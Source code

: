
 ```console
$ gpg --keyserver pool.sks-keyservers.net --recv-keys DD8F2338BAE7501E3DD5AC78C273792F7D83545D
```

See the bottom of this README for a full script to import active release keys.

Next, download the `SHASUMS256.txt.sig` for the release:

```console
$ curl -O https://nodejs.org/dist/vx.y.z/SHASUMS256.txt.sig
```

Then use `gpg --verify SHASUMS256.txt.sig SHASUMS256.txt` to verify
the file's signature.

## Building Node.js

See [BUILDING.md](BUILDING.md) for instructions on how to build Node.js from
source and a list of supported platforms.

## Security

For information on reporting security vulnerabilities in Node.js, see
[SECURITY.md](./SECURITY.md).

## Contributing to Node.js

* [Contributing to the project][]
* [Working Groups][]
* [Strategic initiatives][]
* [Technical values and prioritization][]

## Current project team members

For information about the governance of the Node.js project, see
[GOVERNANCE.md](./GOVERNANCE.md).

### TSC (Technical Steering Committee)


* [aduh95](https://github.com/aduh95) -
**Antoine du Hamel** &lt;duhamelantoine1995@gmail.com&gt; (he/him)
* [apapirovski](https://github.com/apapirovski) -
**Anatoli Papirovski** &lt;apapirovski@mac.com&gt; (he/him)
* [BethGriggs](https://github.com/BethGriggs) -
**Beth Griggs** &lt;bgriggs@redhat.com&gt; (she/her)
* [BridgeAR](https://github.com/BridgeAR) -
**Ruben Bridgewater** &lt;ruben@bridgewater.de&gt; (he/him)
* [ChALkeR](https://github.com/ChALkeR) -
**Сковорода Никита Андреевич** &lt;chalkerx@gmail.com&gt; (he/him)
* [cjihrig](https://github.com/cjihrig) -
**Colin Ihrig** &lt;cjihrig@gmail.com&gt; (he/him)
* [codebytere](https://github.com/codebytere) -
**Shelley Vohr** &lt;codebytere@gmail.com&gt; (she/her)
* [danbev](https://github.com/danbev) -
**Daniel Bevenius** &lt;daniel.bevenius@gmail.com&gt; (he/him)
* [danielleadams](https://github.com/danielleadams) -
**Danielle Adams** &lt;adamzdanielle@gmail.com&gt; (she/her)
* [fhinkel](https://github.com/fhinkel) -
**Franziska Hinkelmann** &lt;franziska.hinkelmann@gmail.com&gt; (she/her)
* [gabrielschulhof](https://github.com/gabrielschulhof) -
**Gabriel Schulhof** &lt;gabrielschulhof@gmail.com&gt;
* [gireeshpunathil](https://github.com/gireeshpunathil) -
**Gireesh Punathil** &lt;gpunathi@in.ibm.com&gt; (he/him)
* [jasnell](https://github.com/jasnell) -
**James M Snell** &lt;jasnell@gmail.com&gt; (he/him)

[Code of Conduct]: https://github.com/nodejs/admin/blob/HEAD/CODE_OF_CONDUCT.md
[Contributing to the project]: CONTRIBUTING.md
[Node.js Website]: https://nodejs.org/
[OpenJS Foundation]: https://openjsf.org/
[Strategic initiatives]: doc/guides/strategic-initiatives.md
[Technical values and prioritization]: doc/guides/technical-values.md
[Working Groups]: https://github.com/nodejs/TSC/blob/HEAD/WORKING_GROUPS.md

★ ★ ★ ★

Tell how many lines of the listing include the word "keys", replying with nothing but the number.

2